Black on Both Sides: A Racial History of Trans Identity by C. Riley Snorton
In Black on Both Sides, C. Riley Snorton identifies multiple intersections between blackness and transness from the mid-nineteenth century to present-day anti-black and anti-trans legislation and violence. Drawing on a deep and varied archive of materials -early sexological texts, fugitive slave narratives, Afro-modernist literature, sensationalist journalism, Hollywood films - Snorton attends to how slavery and the production of racialised gender provided the foundations for an understanding of gender as mutable.
In tracing the twinned genealogies of blackness and transness, Snorton follows multiple trajectories, from the medical experiments conducted on enslaved black women by J. Marion Sims, the "father of American gynecology," to the negation of blackness that makes transnormativity possible.
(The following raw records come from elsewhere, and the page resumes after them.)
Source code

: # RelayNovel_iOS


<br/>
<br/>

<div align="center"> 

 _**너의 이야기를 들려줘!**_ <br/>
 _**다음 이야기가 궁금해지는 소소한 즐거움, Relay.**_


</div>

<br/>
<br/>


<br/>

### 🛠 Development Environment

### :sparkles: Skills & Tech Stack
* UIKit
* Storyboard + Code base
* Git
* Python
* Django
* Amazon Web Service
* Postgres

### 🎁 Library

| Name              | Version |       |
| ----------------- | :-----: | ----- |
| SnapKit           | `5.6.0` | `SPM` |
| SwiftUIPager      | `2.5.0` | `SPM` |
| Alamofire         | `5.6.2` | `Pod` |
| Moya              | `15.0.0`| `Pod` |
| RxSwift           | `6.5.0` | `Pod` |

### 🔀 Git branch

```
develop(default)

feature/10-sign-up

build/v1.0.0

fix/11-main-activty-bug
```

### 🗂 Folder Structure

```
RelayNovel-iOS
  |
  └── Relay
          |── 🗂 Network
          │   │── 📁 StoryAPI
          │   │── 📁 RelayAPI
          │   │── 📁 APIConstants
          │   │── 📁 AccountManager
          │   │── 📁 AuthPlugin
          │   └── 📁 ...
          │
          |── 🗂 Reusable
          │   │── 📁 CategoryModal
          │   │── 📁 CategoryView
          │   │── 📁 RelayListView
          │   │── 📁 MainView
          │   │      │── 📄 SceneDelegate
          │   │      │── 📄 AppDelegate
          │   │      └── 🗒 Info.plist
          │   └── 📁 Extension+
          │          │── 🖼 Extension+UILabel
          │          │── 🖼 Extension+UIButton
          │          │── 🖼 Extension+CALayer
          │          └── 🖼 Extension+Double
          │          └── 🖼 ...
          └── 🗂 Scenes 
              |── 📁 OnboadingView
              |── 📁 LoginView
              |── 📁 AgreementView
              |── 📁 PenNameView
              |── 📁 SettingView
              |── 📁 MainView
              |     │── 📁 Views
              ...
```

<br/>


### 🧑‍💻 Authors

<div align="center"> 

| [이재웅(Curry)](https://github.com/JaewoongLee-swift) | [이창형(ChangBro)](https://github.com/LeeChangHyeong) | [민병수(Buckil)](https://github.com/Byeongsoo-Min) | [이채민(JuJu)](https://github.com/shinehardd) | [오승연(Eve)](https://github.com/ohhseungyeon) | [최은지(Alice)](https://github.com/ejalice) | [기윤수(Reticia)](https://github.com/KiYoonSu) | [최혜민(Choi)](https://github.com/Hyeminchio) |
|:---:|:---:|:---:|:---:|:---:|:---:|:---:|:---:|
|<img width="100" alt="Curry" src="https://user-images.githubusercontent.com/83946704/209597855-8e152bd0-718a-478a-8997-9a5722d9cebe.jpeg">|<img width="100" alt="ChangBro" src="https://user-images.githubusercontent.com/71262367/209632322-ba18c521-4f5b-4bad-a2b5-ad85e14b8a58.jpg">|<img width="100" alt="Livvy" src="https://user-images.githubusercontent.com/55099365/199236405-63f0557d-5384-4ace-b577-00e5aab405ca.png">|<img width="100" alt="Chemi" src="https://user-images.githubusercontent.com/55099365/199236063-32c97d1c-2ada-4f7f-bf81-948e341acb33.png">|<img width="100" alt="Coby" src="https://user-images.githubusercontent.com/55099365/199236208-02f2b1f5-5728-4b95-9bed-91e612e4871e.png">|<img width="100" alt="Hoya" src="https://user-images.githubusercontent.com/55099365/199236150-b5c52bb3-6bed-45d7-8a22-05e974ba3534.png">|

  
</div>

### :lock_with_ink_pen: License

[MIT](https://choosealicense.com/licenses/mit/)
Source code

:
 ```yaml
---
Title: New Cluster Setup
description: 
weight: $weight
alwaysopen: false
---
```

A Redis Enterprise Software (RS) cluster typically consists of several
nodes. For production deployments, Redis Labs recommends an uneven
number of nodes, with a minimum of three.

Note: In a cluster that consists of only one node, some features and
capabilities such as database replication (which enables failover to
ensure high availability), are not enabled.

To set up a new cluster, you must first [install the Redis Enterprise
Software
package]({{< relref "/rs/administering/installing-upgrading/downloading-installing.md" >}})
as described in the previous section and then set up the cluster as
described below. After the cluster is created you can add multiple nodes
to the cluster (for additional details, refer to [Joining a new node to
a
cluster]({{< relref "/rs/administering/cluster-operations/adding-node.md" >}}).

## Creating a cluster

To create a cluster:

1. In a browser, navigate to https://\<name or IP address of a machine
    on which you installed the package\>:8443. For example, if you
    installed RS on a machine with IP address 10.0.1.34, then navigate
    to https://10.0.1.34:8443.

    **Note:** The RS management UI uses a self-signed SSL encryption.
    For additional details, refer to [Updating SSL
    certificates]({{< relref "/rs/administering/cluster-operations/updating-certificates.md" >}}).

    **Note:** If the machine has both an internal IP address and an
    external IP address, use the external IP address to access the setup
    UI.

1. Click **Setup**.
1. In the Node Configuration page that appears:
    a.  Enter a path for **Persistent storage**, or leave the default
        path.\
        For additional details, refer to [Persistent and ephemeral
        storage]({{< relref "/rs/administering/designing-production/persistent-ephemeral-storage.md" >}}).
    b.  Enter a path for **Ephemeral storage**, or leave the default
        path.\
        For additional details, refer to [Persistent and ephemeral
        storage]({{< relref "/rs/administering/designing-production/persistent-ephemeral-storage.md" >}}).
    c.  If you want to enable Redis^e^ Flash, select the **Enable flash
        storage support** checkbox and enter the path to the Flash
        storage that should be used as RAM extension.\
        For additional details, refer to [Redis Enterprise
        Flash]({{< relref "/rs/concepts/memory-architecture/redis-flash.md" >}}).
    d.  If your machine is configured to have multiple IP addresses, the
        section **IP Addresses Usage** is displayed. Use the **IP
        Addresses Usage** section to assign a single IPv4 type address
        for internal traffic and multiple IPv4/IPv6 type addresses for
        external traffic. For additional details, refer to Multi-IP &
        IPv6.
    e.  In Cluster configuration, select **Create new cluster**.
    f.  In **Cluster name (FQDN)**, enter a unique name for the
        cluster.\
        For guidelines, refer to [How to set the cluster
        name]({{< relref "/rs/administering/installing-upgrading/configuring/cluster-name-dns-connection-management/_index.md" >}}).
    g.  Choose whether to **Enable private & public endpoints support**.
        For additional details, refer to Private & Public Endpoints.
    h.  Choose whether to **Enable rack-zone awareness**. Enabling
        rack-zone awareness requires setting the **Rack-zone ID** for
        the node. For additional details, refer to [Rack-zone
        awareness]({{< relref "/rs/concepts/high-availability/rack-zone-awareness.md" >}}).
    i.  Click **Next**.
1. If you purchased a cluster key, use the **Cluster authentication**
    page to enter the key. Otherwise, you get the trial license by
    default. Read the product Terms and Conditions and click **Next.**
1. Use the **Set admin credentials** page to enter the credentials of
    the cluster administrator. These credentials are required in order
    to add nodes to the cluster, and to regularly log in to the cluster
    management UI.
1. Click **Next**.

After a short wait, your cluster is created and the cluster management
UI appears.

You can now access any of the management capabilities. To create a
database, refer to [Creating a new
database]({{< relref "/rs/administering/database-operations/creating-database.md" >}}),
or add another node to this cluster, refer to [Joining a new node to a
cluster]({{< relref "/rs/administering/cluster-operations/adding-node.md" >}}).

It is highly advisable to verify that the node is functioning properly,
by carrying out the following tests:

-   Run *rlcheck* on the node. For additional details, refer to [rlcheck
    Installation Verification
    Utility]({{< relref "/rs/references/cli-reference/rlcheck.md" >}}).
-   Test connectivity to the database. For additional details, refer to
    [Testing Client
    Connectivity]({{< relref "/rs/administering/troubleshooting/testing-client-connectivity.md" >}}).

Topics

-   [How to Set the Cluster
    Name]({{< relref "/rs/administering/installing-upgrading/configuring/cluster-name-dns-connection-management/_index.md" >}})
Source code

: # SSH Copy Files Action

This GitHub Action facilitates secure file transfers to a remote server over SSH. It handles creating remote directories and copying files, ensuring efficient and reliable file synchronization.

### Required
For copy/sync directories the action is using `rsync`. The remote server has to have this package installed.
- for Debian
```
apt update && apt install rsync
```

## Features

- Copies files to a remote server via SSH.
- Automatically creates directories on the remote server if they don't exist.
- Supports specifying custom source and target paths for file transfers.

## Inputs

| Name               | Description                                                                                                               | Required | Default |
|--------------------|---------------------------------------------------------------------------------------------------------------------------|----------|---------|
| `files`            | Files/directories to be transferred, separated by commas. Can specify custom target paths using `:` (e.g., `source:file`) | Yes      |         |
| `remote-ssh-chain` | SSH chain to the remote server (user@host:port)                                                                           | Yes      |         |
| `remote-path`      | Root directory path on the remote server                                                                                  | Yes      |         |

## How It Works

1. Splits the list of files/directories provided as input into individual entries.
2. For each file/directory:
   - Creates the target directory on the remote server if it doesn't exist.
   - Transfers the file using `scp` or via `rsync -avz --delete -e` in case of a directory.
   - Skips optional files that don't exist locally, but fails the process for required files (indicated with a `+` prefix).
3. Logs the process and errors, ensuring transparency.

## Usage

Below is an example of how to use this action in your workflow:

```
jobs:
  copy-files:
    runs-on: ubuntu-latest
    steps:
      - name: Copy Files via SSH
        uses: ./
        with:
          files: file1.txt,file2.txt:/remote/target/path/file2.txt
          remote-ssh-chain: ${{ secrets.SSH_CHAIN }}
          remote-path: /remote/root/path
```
Revealing instances of personal sovereignty among blacks living in the antebellum North that were mapped in terms of "cross dressing" and canonical black literary works that express black men's access to the "female within," Black on Both Sides concludes with a reading of the fate of Phillip DeVine, who was murdered alongside Brandon Teena in 1993, a fact omitted from the film Boys Don't Cry out of narrative convenience.
Reconstructing these theoretical and historical trajectories furthers our imaginative capacities to conceive more livable black and trans worlds.